Sporo przepisów przybyło od mojej ostatniej wizyty. Czas nadrobić zaległości i zabrać się do czytania. Ten kurczak wygląda smakowicie. Pozdrawiam serdecznie! 🙂
Kuszące połączenie. Uwielbiam orzechy a jeszcze w połączeniu z brokułami… cudo!!!
to widzę, że w kwestii stomatologicznej jesteśmy bardzo podobne 😉 i nawet tak samo na początku pytałam, a później to już kobieta sama się zorientowała, że mi trzeba mówić o takich sprawach ;P pysznie sobie dogadzacie 🙂
bardzo smakowite….zrezygnuję tylko z ryżu….ja też od fotela dentysty wolę fryzjera albo kosmetyczkę….pozdrawiam….

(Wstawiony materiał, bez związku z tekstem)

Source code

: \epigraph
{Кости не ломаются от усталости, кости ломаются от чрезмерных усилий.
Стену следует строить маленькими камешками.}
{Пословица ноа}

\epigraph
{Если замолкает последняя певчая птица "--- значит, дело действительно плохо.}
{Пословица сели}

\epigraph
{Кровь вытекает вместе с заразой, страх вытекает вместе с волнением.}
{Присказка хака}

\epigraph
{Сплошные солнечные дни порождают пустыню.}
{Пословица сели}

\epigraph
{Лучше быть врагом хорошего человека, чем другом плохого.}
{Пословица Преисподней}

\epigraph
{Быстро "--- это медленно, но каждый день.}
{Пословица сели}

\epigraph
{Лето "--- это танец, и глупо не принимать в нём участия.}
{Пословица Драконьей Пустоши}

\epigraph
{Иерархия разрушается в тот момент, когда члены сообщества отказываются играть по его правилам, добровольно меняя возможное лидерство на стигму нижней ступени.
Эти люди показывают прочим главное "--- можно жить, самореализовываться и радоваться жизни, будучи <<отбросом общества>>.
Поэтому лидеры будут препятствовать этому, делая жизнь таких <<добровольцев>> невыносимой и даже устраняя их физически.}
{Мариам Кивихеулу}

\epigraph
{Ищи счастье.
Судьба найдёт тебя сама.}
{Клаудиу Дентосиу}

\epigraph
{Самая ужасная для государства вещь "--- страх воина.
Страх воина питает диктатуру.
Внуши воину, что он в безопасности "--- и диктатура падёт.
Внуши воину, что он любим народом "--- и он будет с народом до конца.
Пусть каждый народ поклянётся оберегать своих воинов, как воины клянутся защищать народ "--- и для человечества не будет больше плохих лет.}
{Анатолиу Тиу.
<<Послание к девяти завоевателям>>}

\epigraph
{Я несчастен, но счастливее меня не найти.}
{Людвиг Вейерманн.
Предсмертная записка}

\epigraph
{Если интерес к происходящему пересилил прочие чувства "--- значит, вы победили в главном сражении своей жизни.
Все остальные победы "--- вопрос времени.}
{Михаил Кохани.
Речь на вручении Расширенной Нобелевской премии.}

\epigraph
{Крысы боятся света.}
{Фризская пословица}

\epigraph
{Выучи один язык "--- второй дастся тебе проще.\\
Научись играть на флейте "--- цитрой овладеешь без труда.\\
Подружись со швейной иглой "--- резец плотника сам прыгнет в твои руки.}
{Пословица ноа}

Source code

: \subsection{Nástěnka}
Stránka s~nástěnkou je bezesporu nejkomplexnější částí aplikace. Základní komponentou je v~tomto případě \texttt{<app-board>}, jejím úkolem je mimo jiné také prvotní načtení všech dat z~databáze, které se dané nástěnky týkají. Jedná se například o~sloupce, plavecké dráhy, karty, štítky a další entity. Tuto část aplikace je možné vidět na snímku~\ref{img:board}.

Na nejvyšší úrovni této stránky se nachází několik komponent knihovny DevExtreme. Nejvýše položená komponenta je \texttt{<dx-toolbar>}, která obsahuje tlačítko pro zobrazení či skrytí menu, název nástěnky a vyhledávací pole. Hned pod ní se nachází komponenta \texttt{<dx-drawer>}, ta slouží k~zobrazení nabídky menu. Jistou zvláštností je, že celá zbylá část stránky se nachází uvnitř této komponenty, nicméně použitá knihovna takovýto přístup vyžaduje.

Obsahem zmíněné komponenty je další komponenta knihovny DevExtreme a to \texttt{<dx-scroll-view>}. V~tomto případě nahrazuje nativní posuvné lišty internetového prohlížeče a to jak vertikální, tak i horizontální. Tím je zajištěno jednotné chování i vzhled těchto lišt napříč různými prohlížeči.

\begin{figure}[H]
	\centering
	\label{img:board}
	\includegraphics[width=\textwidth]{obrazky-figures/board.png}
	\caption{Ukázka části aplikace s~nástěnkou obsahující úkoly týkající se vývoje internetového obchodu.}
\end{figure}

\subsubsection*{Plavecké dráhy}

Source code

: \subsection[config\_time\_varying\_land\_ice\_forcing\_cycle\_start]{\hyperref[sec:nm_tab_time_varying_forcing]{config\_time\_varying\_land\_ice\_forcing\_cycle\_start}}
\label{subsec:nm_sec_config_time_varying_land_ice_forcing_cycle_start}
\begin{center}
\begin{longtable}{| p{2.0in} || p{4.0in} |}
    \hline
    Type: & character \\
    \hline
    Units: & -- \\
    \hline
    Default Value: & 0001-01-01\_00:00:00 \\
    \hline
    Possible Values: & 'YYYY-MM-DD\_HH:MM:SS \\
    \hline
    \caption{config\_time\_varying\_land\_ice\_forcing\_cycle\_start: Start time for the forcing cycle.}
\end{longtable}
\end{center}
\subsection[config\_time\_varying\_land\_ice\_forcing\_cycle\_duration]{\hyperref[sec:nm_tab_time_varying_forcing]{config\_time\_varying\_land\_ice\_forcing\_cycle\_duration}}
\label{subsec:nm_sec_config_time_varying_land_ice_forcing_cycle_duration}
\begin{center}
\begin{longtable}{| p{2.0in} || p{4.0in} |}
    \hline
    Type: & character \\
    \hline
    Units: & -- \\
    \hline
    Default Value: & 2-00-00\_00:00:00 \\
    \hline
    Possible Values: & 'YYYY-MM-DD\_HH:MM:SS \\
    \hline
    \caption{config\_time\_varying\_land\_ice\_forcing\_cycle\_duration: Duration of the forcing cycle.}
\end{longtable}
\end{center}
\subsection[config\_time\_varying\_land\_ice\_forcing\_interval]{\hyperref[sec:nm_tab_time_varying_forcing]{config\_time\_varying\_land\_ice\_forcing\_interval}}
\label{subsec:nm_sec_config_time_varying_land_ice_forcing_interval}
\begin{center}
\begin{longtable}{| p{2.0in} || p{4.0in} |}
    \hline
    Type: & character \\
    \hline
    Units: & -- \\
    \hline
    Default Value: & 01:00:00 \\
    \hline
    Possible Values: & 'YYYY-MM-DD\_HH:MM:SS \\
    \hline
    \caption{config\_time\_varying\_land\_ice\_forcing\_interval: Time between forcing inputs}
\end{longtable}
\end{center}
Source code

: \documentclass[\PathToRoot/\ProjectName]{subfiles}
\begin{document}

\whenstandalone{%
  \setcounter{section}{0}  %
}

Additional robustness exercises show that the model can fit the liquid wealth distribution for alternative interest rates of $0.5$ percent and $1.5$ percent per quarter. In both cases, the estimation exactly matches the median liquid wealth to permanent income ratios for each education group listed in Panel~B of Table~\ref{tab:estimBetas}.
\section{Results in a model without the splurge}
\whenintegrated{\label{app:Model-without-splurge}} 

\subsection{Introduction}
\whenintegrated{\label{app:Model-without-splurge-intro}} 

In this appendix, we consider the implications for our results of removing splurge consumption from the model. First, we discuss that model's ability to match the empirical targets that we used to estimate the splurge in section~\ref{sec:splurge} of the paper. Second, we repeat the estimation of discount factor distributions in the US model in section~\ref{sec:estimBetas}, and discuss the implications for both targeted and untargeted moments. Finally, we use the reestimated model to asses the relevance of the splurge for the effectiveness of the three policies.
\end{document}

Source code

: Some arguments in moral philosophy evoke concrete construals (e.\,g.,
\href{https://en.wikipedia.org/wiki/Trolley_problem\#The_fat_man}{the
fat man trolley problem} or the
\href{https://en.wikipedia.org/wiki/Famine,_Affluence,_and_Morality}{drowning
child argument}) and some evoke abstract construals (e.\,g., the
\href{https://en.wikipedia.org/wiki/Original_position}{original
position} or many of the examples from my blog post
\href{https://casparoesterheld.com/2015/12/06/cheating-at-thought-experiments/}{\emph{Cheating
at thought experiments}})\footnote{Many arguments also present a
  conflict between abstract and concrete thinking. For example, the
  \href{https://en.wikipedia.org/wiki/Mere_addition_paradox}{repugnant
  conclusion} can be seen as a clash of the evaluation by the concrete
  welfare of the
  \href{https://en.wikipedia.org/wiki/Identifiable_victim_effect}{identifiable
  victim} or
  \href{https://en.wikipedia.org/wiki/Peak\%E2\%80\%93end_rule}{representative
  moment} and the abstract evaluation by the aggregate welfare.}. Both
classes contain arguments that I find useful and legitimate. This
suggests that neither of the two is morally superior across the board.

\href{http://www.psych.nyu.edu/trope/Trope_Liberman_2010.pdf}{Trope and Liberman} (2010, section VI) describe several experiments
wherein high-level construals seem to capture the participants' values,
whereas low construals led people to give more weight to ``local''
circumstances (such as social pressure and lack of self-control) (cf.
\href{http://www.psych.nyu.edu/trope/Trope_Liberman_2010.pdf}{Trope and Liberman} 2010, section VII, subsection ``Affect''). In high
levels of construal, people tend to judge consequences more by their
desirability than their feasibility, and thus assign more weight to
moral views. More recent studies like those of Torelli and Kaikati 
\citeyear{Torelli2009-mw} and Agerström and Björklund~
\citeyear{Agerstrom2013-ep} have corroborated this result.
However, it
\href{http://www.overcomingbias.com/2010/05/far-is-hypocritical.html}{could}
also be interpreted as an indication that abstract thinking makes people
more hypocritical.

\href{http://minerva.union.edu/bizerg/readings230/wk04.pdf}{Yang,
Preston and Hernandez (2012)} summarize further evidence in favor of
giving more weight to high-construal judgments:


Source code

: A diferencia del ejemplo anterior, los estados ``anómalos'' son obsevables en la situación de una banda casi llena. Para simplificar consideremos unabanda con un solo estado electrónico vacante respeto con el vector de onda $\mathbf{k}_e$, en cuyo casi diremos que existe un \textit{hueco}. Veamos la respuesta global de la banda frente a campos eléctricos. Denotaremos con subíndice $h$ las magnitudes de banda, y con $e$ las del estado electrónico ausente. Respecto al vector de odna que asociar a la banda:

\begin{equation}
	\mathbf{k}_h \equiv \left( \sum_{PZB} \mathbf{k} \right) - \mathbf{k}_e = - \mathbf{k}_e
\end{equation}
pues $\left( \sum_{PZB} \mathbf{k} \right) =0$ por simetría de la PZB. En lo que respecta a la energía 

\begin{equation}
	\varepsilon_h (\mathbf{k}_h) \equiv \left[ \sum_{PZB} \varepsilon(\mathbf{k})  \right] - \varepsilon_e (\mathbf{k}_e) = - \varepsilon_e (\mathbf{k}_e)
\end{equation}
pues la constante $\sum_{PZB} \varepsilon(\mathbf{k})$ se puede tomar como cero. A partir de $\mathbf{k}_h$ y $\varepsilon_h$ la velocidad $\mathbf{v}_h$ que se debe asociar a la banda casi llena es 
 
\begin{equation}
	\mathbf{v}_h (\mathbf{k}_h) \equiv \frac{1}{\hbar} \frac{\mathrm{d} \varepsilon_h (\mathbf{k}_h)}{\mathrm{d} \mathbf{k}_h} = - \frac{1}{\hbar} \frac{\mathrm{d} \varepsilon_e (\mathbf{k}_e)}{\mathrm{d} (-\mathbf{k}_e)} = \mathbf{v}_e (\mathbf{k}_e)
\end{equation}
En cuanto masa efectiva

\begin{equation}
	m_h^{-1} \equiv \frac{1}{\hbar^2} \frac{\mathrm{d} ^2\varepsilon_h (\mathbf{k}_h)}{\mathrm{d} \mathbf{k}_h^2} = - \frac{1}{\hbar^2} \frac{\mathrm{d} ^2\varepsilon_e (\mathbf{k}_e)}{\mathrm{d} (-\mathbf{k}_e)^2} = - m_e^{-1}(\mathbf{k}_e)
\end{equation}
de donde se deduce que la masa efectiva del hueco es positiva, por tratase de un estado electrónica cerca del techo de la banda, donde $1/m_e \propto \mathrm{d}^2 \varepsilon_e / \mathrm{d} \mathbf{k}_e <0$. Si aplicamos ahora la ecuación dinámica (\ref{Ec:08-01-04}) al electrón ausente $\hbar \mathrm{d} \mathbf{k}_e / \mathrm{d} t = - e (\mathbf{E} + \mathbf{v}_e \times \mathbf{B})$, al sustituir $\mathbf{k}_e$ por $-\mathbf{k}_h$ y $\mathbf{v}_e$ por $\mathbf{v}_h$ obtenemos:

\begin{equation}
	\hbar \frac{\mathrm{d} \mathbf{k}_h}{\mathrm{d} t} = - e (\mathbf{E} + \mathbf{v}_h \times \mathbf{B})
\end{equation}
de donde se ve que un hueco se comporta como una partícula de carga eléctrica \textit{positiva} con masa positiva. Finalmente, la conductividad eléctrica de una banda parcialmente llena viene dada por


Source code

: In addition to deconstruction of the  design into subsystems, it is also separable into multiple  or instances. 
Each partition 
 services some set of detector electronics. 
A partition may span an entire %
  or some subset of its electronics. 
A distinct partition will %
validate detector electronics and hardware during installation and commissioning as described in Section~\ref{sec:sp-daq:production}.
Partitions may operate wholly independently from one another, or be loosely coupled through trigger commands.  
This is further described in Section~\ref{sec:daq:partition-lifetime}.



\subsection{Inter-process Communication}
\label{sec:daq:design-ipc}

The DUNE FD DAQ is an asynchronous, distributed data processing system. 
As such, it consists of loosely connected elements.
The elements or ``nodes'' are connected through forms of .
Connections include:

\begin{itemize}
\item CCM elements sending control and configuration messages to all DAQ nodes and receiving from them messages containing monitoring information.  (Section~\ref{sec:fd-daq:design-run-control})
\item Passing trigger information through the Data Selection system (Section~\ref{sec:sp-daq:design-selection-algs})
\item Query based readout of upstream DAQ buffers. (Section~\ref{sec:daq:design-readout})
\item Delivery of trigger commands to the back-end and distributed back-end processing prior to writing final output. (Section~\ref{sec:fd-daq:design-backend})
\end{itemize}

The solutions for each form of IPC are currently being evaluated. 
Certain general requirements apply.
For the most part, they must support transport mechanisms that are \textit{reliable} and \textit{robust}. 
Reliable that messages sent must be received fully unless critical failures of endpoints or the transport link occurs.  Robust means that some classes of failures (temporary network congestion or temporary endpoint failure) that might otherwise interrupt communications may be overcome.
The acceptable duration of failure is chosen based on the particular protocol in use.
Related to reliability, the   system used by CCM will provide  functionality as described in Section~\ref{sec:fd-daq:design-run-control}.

Oj, dla mnie fotel dentystyczny to istna katorga… zasnąć tam nie dałabym rady… w życiu! też wyniesione z dzieciństwa 😉
a kurczaczek pychotka :))))
dużo warzyw, do tego orzechy, mniam!
Dużo zdrówka, trzymam kciuki za jogę :)))
Chyba znów objawi się kolejna odsłona naszej kulinarnej telepatii. Również robię dziś dzisiaj indyka w sosie z ryżem.U Ciebie smakowicie i podziwiam za wytrwałość do jogi.
Pozdrawiam
Ania
Pysznie to wygląda, aż żałuję, że drobiu nie jadamy. Ale w zasadzie nic straconego, bo mięso wsz4elkie w interesujących przepisach zastępuję rybą! I myślę, ze te warzywa, orzechy i ryż sięz rybą dobrze skomponują.
A za joge podziwiam, Ja się przekonac do niej nie mogę. Poprzestałam więc na siłowni. Pozdrawiam
Danie pysznie zaprezentowane, jak zwykle zresztą 🙂
Trzymam kciuki, żeby przeziębienie się nie rozwinęło. Do soboty – mimo że wszyscy dookoła chorowali – ja się trzymałam, ale od niedzieli to ja choruję, kiedy wszyscy dookoła już się wykurowali prawie…
Ja lubię swoją panią stomatolog, to i jej fotel mi nie straszny… choć nie zdarzyło mi się jeszcze usnąć 🙂 zawsze jest mały dreszczyk emocji.
ach i znowu boska Marilyn:)
pzdr:**
Pyszny obiadek, lubie takie 🙂
I widzę w tle moją ulubiona ikonę kobiecości i kina – MM :)))
Malwinko danie pierwsza klasa 🙂 i to ta wspominiama ramka cudna wiesz 🙂
No to leczymy się razem bo ja też chora
haha ja też lubię posiedzieć na fotelu u dentysty, właśnie wróciłam z takiego "leżakowania" 🙂
piękne zdjęcie Marilyn!
Jaki ładny obiadek:))
A na fotelu dentystycznym to ja mogę siedzieć, nic a nic się nie boję:) Nigdy się nie bałam, nie wiem dlaczego,ale tak mam:))
Pozdrowienia:)
No to razem bylysmy w sobote u dentysty. Podobnie jak Ty chetnie zasnelabym na fotelu, gdyby nie fakt, ze po pewnym czasie zaczynam sie dusic slina. Mam obsesje na punkcie zdrowych zebow, wiec dentystow sie nie boje.
A potrawa bardzo mi sie podoba i te warzywa z orzechami do kurczaka brzmia swietnie.